Question

Which of the following reactions is appropriate for converting acetamide into methenamine.
A. Gabriel’s Phthalimide synthesis
B. Carbylamine reaction
C. Hoffmann bromamide reaction
D. Stephens reaction

Answer 1

Hint: The acetamide can be converted into methenamine by reacting to the acetamide with bromine and sodium hydroxide. The chemical formula for acetamide and methenamine is $C{H}_{3}CON{H}_2$ and $C{H}_{3}N{H}_2$.

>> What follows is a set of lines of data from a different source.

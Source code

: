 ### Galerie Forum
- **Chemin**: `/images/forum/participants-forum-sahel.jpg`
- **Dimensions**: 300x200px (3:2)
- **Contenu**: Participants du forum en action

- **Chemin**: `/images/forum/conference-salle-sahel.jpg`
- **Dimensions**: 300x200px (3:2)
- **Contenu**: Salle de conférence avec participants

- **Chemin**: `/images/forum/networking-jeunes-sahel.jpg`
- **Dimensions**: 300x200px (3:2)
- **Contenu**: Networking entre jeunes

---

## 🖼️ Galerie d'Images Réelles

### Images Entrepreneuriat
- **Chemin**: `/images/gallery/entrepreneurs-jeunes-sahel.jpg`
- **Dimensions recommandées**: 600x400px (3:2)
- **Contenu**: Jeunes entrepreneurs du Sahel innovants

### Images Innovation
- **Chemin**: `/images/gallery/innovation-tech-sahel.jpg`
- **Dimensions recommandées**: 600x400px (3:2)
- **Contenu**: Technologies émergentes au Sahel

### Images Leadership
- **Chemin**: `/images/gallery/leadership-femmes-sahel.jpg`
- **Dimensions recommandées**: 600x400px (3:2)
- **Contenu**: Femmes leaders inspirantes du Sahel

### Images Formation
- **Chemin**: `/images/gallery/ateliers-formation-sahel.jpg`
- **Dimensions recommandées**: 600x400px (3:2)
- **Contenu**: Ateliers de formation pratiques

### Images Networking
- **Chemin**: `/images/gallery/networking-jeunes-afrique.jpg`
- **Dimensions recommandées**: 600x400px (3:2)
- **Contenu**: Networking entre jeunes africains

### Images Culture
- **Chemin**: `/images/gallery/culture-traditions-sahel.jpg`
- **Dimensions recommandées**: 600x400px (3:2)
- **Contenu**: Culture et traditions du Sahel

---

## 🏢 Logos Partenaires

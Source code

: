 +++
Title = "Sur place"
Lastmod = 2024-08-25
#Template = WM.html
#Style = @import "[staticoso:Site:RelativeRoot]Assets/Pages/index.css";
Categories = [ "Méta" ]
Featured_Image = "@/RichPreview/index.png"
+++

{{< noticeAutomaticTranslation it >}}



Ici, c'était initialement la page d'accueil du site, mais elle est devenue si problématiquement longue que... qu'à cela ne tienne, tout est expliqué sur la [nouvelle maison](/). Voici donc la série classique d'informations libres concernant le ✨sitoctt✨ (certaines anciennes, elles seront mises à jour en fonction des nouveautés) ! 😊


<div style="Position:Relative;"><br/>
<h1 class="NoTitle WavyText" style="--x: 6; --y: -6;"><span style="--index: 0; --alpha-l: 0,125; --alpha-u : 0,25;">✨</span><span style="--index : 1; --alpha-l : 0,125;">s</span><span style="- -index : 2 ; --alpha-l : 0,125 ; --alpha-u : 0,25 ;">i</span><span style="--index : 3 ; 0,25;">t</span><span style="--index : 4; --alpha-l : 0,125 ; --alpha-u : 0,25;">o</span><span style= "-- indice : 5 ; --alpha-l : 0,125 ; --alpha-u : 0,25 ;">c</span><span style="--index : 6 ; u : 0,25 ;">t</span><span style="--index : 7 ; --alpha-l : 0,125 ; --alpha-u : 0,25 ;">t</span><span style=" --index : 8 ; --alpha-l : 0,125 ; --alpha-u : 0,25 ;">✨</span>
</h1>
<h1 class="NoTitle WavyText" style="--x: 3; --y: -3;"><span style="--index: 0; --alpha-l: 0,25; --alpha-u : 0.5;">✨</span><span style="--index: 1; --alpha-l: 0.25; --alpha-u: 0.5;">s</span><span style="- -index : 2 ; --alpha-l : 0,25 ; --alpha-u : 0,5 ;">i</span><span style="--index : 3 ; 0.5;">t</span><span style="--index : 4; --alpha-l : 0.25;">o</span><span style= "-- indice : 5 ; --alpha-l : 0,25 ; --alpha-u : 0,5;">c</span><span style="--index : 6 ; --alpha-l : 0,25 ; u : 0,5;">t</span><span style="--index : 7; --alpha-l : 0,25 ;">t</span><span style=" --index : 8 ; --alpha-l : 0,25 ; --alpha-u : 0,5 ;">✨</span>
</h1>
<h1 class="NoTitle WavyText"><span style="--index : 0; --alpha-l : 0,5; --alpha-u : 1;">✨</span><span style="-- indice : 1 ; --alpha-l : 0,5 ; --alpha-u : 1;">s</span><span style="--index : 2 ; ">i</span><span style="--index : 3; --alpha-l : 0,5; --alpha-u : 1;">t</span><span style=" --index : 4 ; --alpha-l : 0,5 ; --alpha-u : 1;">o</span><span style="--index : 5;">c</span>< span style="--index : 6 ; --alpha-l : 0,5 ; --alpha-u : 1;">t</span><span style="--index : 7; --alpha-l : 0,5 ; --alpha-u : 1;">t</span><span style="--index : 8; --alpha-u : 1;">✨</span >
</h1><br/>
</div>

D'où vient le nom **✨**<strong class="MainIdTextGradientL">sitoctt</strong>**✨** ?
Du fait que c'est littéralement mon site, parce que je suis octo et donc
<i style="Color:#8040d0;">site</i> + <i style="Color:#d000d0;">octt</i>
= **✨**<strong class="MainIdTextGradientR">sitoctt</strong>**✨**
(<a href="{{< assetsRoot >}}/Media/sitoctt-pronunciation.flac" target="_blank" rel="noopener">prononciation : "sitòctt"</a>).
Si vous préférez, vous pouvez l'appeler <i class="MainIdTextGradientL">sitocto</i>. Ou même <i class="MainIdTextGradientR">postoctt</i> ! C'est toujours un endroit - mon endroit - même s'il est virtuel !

Complete step by step answer:
During the conversion of acetamide into methenamine, the amide functional group is converted into an amine functional group.
Gabriel’s Phthalimide synthesis is used for the conversion of primary alkyl halide into a primary amine. So, option (A) is incorrect.
The Carbylamine reaction is used for the conversion of the amine functional group into the isocyanide functional group. So, option (B) is incorrect.
The amide reacts with bromine and sodium hydroxide to give amine. The reaction is known as the Hoffmann bromamide reaction.
The reaction of acetamide with bromine and sodium hydroxide is as follows:
$\underset{\text{acetamide}}{\text{C}{\text{H}}_3\text{CON}{\text{H}}_{\text{2}}}\text{ + }{\text{Br}}_2\text{ + }\text{4NaOH}\to \underset{\text{methylamine}}{\text{C}{\text{H}}_{\text{3}}\text{N}{\text{H}}_{\text{2}}}\text{ + }\text{2}\text{NaBr}\text{ + }\text{N}{\text{a}}_{\text{2}}\text{C}{\text{O}}_{\text{3}}\text{ + }\text{2}{\text{H}}_{\text{2}}\text{O}$
Initially, the base sodium hydroxide abstract proton forms acetamide to generate an anion of amide.
The anion of amide now attacks on bromine, so an N-bromoamide generates.
Again the base attacks on N-bromoamide so an anion of bromoamide forms.
Then the methyl group attached with the carbonyl group shifts to the nitrogen atom and bromide ion leaves forming an isocyanate structure.
Nucleophilic attack of water on isocyanate takes place which loses the carbon dioxide and forms a structure in which nitrogen has a negative charge and one hydrogen and one methyl group.
Then the protonation of this nitrogen takes place which gives methylamine.
The Hoffmann bromamide reaction is used for the conversion of amides into amines. So, option (C) is correct.
The Stephens reaction is used for the conversion of cyanide into an aldehyde. So, option (D) is incorrect.

Therefore, option (C) Hoffmann bromamide reaction is correct.

Note: The reagent used in Gabriel’s Phthalimide synthesis potassium Phthalimide. The reagent used in the Carbylamine reaction is chloroform and a base. The Carbylamine reaction is also known as Hofmann isocyanide synthesis. The reagent used in the Hoffmann bromamide reaction is base and bromine and the reagent used in Stephens’s reaction tin (II) chloride and hydrochloric acid.